Problem |
The records follow. Filter them to the lines that hold "instances".

Exercise materials |
■ ■ ■ ■ ■

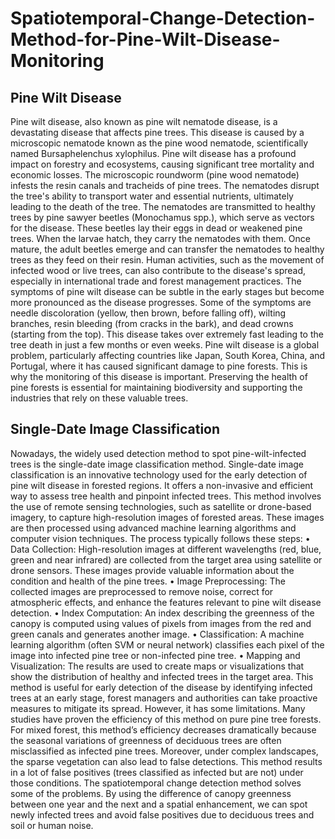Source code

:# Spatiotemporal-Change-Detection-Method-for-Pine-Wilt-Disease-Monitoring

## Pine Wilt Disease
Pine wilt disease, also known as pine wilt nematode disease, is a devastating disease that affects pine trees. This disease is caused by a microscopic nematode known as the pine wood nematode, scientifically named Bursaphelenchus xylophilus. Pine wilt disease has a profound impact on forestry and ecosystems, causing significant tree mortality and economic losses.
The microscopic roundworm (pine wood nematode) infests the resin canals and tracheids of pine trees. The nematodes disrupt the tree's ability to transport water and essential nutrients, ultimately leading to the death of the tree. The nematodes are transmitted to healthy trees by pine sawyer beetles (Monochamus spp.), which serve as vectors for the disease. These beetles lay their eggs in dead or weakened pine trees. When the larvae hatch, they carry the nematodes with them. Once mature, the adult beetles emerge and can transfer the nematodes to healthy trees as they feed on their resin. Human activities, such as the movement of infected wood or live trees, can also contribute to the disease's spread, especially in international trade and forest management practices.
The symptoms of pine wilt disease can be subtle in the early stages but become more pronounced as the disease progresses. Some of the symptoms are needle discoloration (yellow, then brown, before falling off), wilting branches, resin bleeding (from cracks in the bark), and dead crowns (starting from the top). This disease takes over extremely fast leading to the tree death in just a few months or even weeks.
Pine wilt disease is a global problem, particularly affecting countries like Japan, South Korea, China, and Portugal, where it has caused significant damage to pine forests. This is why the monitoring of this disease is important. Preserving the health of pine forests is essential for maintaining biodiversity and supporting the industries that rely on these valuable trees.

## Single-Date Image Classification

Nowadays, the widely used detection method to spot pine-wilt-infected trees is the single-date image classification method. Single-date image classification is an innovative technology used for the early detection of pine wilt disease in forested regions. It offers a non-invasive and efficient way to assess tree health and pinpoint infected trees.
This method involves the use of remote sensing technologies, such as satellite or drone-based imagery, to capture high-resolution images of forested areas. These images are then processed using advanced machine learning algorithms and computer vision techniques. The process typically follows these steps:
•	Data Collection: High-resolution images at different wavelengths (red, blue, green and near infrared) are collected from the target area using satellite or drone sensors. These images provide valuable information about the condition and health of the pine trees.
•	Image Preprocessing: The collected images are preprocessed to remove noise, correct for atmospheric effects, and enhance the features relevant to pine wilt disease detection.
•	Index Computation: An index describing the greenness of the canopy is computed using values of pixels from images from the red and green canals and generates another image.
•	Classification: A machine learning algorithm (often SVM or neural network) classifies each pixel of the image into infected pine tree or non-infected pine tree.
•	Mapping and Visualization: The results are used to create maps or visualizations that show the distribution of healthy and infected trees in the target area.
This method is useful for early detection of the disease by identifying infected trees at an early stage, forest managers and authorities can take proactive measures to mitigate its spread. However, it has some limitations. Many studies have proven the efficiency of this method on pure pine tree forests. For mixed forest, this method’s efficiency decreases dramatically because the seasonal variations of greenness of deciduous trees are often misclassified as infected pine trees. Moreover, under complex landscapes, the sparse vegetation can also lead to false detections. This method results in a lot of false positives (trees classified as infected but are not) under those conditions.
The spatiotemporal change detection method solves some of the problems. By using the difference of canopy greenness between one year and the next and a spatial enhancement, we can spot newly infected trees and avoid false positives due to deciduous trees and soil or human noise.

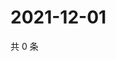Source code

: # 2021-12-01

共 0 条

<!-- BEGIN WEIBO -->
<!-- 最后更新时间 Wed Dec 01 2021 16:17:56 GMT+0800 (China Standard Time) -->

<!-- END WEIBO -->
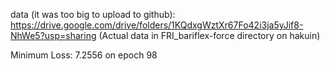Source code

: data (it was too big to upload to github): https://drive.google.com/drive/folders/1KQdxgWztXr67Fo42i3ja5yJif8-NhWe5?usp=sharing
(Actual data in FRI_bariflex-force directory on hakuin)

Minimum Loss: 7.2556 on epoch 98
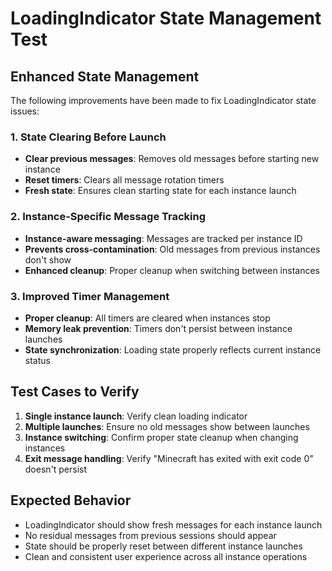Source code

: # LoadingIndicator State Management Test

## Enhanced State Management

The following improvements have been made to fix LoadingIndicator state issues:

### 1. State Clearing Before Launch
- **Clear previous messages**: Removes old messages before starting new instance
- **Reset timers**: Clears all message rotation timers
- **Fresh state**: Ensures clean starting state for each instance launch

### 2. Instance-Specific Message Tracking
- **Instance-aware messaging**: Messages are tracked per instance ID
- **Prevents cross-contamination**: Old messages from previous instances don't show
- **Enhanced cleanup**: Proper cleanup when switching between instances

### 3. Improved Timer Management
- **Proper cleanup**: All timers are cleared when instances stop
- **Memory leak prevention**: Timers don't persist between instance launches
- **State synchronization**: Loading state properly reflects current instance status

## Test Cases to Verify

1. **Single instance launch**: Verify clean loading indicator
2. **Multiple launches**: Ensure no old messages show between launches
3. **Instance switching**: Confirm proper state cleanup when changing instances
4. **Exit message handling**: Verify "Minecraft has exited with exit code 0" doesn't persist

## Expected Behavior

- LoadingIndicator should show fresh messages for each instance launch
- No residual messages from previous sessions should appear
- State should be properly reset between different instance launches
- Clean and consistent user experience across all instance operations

■ ■ ■ ■ ■

Solution below |
- **Prevents cross-contamination**: Old messages from previous instances don't show
- **Enhanced cleanup**: Proper cleanup when switching between instances
- **Proper cleanup**: All timers are cleared when instances stop
3. **Instance switching**: Confirm proper state cleanup when changing instances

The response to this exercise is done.